L’exposition A Perfect World propose aux visiteurs l’exploration de mondes utopiques créés par van Empel. Chaque photographie est une fenêtre sur un univers parallèle, où la perfection apparente cache souvent des zones plus sombres. Cette dualité entre beauté et mystère est au cœur de son œuvre, faisant de cette exposition une occasion unique de découvrir comment la photographie numérique peut générer des réalités intemporelles et idéalisées.

[LECHO.BE, 12 juin 2020] Ses images d’enfants noirs sont devenus un emblème d’innocence, reprises sur Instagram par les partisans de Black Live Matters. Ruud van Empel est né à Breda aux Pays-Bas. Il est photographe. Non, peintre. Non, designer. Non, portraitiste. Non, photoshoppeur. Non, illusionniste. Il est tout cela, et ce qu’on appellera d’un terme ancien, un “imagier”, ces moines enlumineurs, peintres et sculpteurs du Moyen-Âge, artisans qui taillaient des images de la beauté.
Étudiant en design, Ruud se plie aux règles du Bauhaus où, selon la fameuse formule, la forme suit la fonction. Il s’en écarte et ressent que “la beauté peut être laide”. C’est un sentiment qui “m’est venu tôt, enfant, dans les années soixante : avec ma mère, je regardais des fleurs. Elle les trouvait belles, et moi je les trouvais laides, leurs couleurs trop vives”. Il creuse cette sensation, la tourne et la retourne comme plus tard il tournera et retournera la matière de ses images. “J’ai perçu que c’était à double face : il y a une laideur de la beauté et une beauté de la laideur.”
“Mes montages sont une forme d’assaut contre la réalité qui, perdant ses proportions réelles, trouble comme un cauchemar. Ainsi, ceux qui voient mes images ne savent pas toujours comment les regarder”. (Ruud van Empel)
Il aborde cette dualité par le noir et blanc. Ses premiers travaux dépendent de la puissance de traitement des PowerMac des années 1990. Il aborde sa technique d’inserts d’images dans l’image.
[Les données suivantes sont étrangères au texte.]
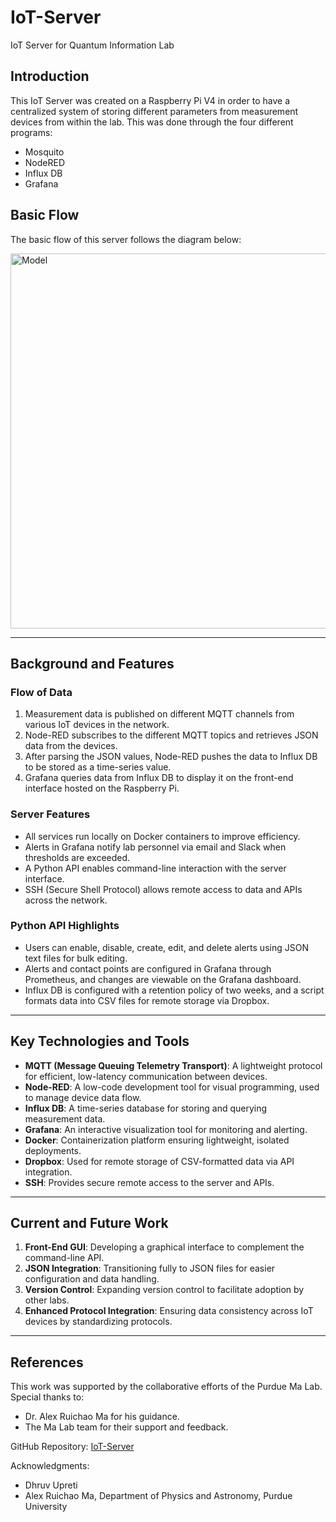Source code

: # IoT-Server
IoT Server for Quantum Information Lab

## Introduction 

This IoT Server was created on a Raspberry Pi V4 in order to have a centralized system of storing different parameters from measurement devices from within the lab. This was done through the four different programs:

- Mosquito
- NodeRED 
- Influx DB
- Grafana 

## Basic Flow

The basic flow of this server follows the diagram below: 

<img src="https://github.com/user-attachments/assets/e60e50c4-e6c8-4d2b-a466-b174586ae207" alt="Model" width="600">

---

## Background and Features

### Flow of Data
1. Measurement data is published on different MQTT channels from various IoT devices in the network.
2. Node-RED subscribes to the different MQTT topics and retrieves JSON data from the devices.
3. After parsing the JSON values, Node-RED pushes the data to Influx DB to be stored as a time-series value.
4. Grafana queries data from Influx DB to display it on the front-end interface hosted on the Raspberry Pi.

### Server Features
- All services run locally on Docker containers to improve efficiency.
- Alerts in Grafana notify lab personnel via email and Slack when thresholds are exceeded.
- A Python API enables command-line interaction with the server interface.
- SSH (Secure Shell Protocol) allows remote access to data and APIs across the network.

### Python API Highlights
- Users can enable, disable, create, edit, and delete alerts using JSON text files for bulk editing.
- Alerts and contact points are configured in Grafana through Prometheus, and changes are viewable on the Grafana dashboard.
- Influx DB is configured with a retention policy of two weeks, and a script formats data into CSV files for remote storage via Dropbox.

---

## Key Technologies and Tools

- **MQTT (Message Queuing Telemetry Transport)**: A lightweight protocol for efficient, low-latency communication between devices.
- **Node-RED**: A low-code development tool for visual programming, used to manage device data flow.
- **Influx DB**: A time-series database for storing and querying measurement data.
- **Grafana**: An interactive visualization tool for monitoring and alerting.
- **Docker**: Containerization platform ensuring lightweight, isolated deployments.
- **Dropbox**: Used for remote storage of CSV-formatted data via API integration.
- **SSH**: Provides secure remote access to the server and APIs.

---

## Current and Future Work

1. **Front-End GUI**: Developing a graphical interface to complement the command-line API.
2. **JSON Integration**: Transitioning fully to JSON files for easier configuration and data handling.
3. **Version Control**: Expanding version control to facilitate adoption by other labs.
4. **Enhanced Protocol Integration**: Ensuring data consistency across IoT devices by standardizing protocols.

---

## References

This work was supported by the collaborative efforts of the Purdue Ma Lab. Special thanks to:
- Dr. Alex Ruichao Ma for his guidance.
- The Ma Lab team for their support and feedback.

GitHub Repository: [IoT-Server](https://github.com/dhruvupreti05/IoT-Server)

Acknowledgments:
- Dhruv Upreti
- Alex Ruichao Ma, Department of Physics and Astronomy, Purdue University
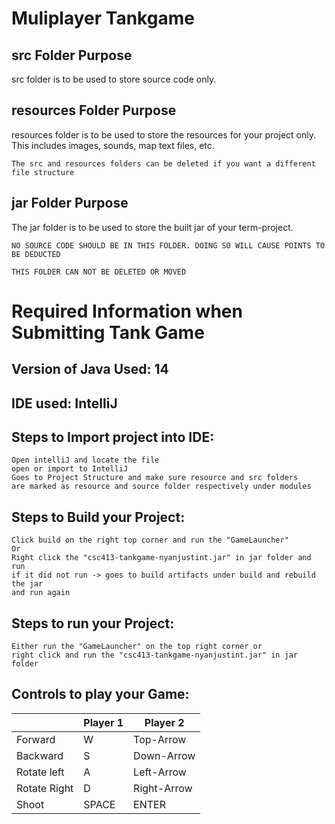 # Muliplayer Tankgame

## src Folder Purpose 
src folder is to be used to store source code only.

## resources Folder Purpose 
resources folder is to be used to store the resources for your project only. This includes images, sounds, map text files, etc.

`The src and resources folders can be deleted if you want a different file structure`

## jar Folder Purpose 
The jar folder is to be used to store the built jar of your term-project.

`NO SOURCE CODE SHOULD BE IN THIS FOLDER. DOING SO WILL CAUSE POINTS TO BE DEDUCTED`

`THIS FOLDER CAN NOT BE DELETED OR MOVED`

# Required Information when Submitting Tank Game

## Version of Java Used: 14

## IDE used: IntelliJ

## Steps to Import project into IDE: 
    Open intelliJ and locate the file
    open or import to IntelliJ
    Goes to Project Structure and make sure resource and src folders 
    are marked as resource and source folder respectively under modules 
    
## Steps to Build your Project: 
    Click build on the right top corner and run the "GameLauncher"
    Or
    Right click the "csc413-tankgame-nyanjustint.jar" in jar folder and run
    if it did not run -> goes to build artifacts under build and rebuild the jar
    and run again 
 
## Steps to run your Project:
    Either run the "GameLauncher" on the top right corner or 
    right click and run the "csc413-tankgame-nyanjustint.jar" in jar folder 

## Controls to play your Game:

|               | Player 1 | Player 2 |
|---------------|----------|----------|
|  Forward      |    W     |  Top-Arrow   |
|  Backward     |    S     |  Down-Arrow  |
|  Rotate left  |    A     |  Left-Arrow  |
|  Rotate Right |    D     |  Right-Arrow |
|  Shoot        |   SPACE  |  ENTER       |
Cette chirurgie sensible gagne en complexité avec l’arrivée de processeurs graphiques plus puissants, qui lui ouvrent les portes de la couleur. Il s’engage dans ce qu’il appelle un “montage, une forme d’assaut contre la réalité qui, perdant ses proportions réelles, trouble comme un cauchemar. Ainsi, ceux qui voient mes images ne savent pas toujours comment les regarder”. En 2000, ses Study for Women créent des personnages à partir de photos des plus grands top models. “C’était un plongeon dans des milliers d’archives : quand on ne peut faire poser le modèle, il faut trouver l’image de la bonne position…”
Illusion totale
Ensuite, il met en scène ses modèles dans son studio et les recompose pixel après pixel, grain de la peau, reflet de l’œil, tissé de l’étoffe. L’illusion est totale: en 2006, le directeur de Rochester House (Kodak), le plus ancien musée de la photo du monde, croit à des images d’archives sans saisir qu’il s’agit de montages-collages.
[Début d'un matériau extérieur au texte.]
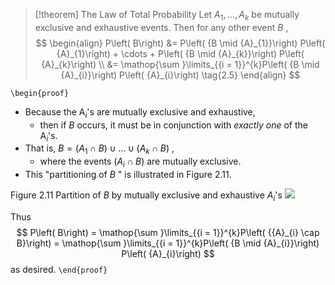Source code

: > [!theorem] The Law of Total Probability
> Let ${A}_{1},\ldots ,{A}_{k}$ be mutually exclusive and exhaustive events. 
> Then for any other event $B$ ,
> $$
> \begin{align}
> P\left( B\right) 
> &= P\left( {B \mid {A}_{1}}\right) P\left( {A}_{1}\right) + \cdots + P\left( {B \mid {A}_{k}}\right) P\left( {A}_{k}\right) \\
> &= \mathop{\sum }\limits_{{i = 1}}^{k}P\left( {B \mid {A}_{i}}\right) P\left( {A}_{i}\right) \tag{2.5}
> \end{align}
> $$

`\begin{proof}`
- Because the ${\mathrm{A}}_{i}$'s are mutually exclusive and exhaustive, 
	- then if $B$ occurs, it must be in conjunction with *exactly one* of the ${\mathrm{A}}_{i}$'s. 
- That is, $B = \left( {{A}_{1} \cap B}\right) \cup \ldots \cup \left( {{A}_{k} \cap B}\right)$ , 
	- where the events $\left( {{A}_{i} \cap B}\right)$ are mutually exclusive. 
- This "partitioning of $B$ " is illustrated in Figure 2.11. 

Figure 2.11 Partition of $B$ by mutually exclusive and exhaustive ${A}_{i}$'s
![](01913607-292d-7d0a-a250-4b01870485a1_29_505370.jpg)

Thus
$$
P\left( B\right) = \mathop{\sum }\limits_{{i = 1}}^{k}P\left( {{A}_{i} \cap B}\right) = \mathop{\sum }\limits_{{i = 1}}^{k}P\left( {B \mid {A}_{i}}\right) P\left( {A}_{i}\right)
$$
as desired.
`\end{proof}`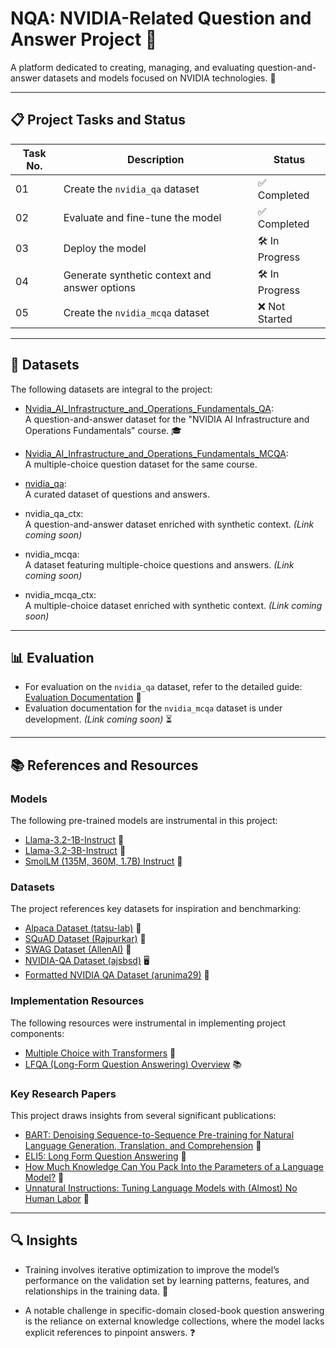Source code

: # NQA: NVIDIA-Related Question and Answer Project 🧠

A platform dedicated to creating, managing, and evaluating question-and-answer datasets and models focused on NVIDIA technologies. 🚀

---

## 📋 Project Tasks and Status 

| Task No. | Description                                   | Status        |
|----------|-----------------------------------------------|---------------|
| 01       | Create the `nvidia_qa` dataset                | ✅ Completed  |
| 02       | Evaluate and fine-tune the model              | ✅ Completed  |
| 03       | Deploy the model                              | 🛠️ In Progress |
| 04       | Generate synthetic context and answer options | 🛠️ In Progress |
| 05       | Create the `nvidia_mcqa` dataset              | ❌ Not Started |

---

## 📂 Datasets 

The following datasets are integral to the project:  

- [Nvidia_AI_Infrastructure_and_Operations_Fundamentals_QA](https://huggingface.co/datasets/locchh/Nvidia_AI_Infrastructure_and_Operations_Fundamentals_QA):  
  A question-and-answer dataset for the "NVIDIA AI Infrastructure and Operations Fundamentals" course. 🎓

- [Nvidia_AI_Infrastructure_and_Operations_Fundamentals_MCQA](https://huggingface.co/datasets/locchh/Nvidia_AI_Infrastructure_and_Operations_Fundamentals_MCQA):  
  A multiple-choice question dataset for the same course.

- [nvidia_qa](https://huggingface.co/datasets/locchh/nvidia_qa):  
  A curated dataset of questions and answers.

- nvidia_qa_ctx:  
  A question-and-answer dataset enriched with synthetic context. *(Link coming soon)*

- nvidia_mcqa:  
  A dataset featuring multiple-choice questions and answers. *(Link coming soon)*

- nvidia_mcqa_ctx:  
  A multiple-choice dataset enriched with synthetic context. *(Link coming soon)*

---

## 📊 Evaluation 

- For evaluation on the `nvidia_qa` dataset, refer to the detailed guide: [Evaluation Documentation](./assets/docs/evaluate_nvidia_qa.md) 📖  
- Evaluation documentation for the `nvidia_mcqa` dataset is under development. *(Link coming soon)* ⏳

---

## 📚 References and Resources 

### Models  
The following pre-trained models are instrumental in this project:  

- [Llama-3.2-1B-Instruct](https://huggingface.co/meta-llama/Llama-3.2-1B-Instruct) 🦙  
- [Llama-3.2-3B-Instruct](https://huggingface.co/meta-llama/Llama-3.2-3B-Instruct) 🦙  
- [SmolLM (135M, 360M, 1.7B) Instruct](https://huggingface.co/collections/HuggingFaceTB/smollm-6695016cad7167254ce15966) 🤖

### Datasets  
The project references key datasets for inspiration and benchmarking:  

- [Alpaca Dataset (tatsu-lab)](https://huggingface.co/datasets/tatsu-lab/alpaca) 🦙  
- [SQuAD Dataset (Rajpurkar)](https://huggingface.co/datasets/rajpurkar/squad) 📖  
- [SWAG Dataset (AllenAI)](https://huggingface.co/datasets/allenai/swag) 🧠  
- [NVIDIA-QA Dataset (ajsbsd)](https://huggingface.co/datasets/ajsbsd/nvidia-qa) 🖥️  
- [Formatted NVIDIA QA Dataset (arunima29)](https://huggingface.co/datasets/arunima29/nvidia_qa_formatted) 📝  

### Implementation Resources  
The following resources were instrumental in implementing project components:  

- [Multiple Choice with Transformers](https://huggingface.co/docs/transformers/tasks/multiple_choice) 🔄  
- [LFQA (Long-Form Question Answering) Overview](https://yjernite.github.io/lfqa.html) 📚

### Key Research Papers  
This project draws insights from several significant publications:  

- [BART: Denoising Sequence-to-Sequence Pre-training for Natural Language Generation, Translation, and Comprehension](https://arxiv.org/pdf/1910.13461) 📑  
- [ELI5: Long Form Question Answering](https://arxiv.org/pdf/1907.09190) 📖  
- [How Much Knowledge Can You Pack Into the Parameters of a Language Model?](https://arxiv.org/pdf/2002.08910) 🧠  
- [Unnatural Instructions: Tuning Language Models with (Almost) No Human Labor](https://arxiv.org/pdf/2212.09689) 🤖

---

## 🔍 Insights 

- Training involves iterative optimization to improve the model’s performance on the validation set by learning patterns, features, and relationships in the training data. 🧠  

- A notable challenge in specific-domain closed-book question answering is the reliance on external knowledge collections, where the model lacks explicit references to pinpoint answers. ❓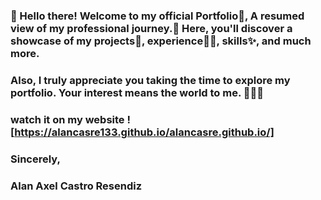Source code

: ### 👀 Hello there! Welcome to my official Portfolio📙, A resumed view of my professional journey.🌱 Here, you'll discover a showcase of my projects📖, experience🧑‍💻, skills✨, and much more.
### Also, I truly appreciate you taking the time to explore my portfolio. Your interest means the world to me. 👩‍💻🚀
### watch it on my website ![https://alancasre133.github.io/alancasre.github.io/]
### Sincerely,
### Alan Axel Castro Resendiz
<!--
**alancasre133/alancasre133** is a ✨ _special_ ✨ repository because its `README.md` (this file) appears on your GitHub profile.

Here are some ideas to get you started:

- 🔭 I’m currently working on ...
- 🌱 I’m currently learning ...
- 👯 I’m looking to collaborate on ...
- 🤔 I’m looking for help with ...
- 💬 Ask me about ...
- 📫 How to reach me: ...
- 😄 Pronouns: ...
- ⚡ Fun fact: ...
-->
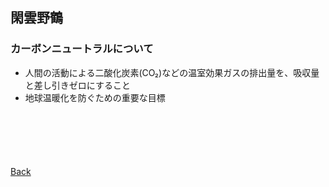 ## 閑雲野鶴

### カーボンニュートラルについて

- 人間の活動による二酸化炭素(CO₂)などの温室効果ガスの排出量を、吸収量と差し引きゼロにすること
- 地球温暖化を防ぐための重要な目標

<p style="margin-top: 100px;"></p>

[Back](./../../)
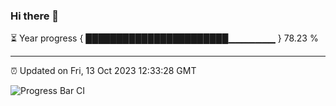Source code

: ### Hi there 👋

⏳ Year progress { ███████████████████████▁▁▁▁▁▁▁ } 78.23 %

---

⏰ Updated on Fri, 13 Oct 2023 12:33:28 GMT

![Progress Bar CI](https://github.com/ZhaoGui/ZhaoGui/workflows/Progress%20Bar%20CI/badge.svg)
Sa récente exposition Making Nature (2019) recomposait une nature sans humains, de cactus, de pétales et de feuilles diaphanes qu’il a photographiés à Cuba, au Surinam, au Sri Lanka, “comme celles qu’on a chez soi et qui sont si laides”, sourit-il. Il ne s’écoule pas de semaine sans que des collectionneurs le sollicitent (parmi eux, Elton John, qui en possède dix-neuf dans ses bureaux d’Atlanta, a chanté en 2009 Goodbye Yellow Brick Road à Rotterdam en dédiant sa chanson “à mon photographe préféré”). Ces images d’une inquiétante familiarité inspirent une sidération et vibrent d’une vie qui existe sans exister.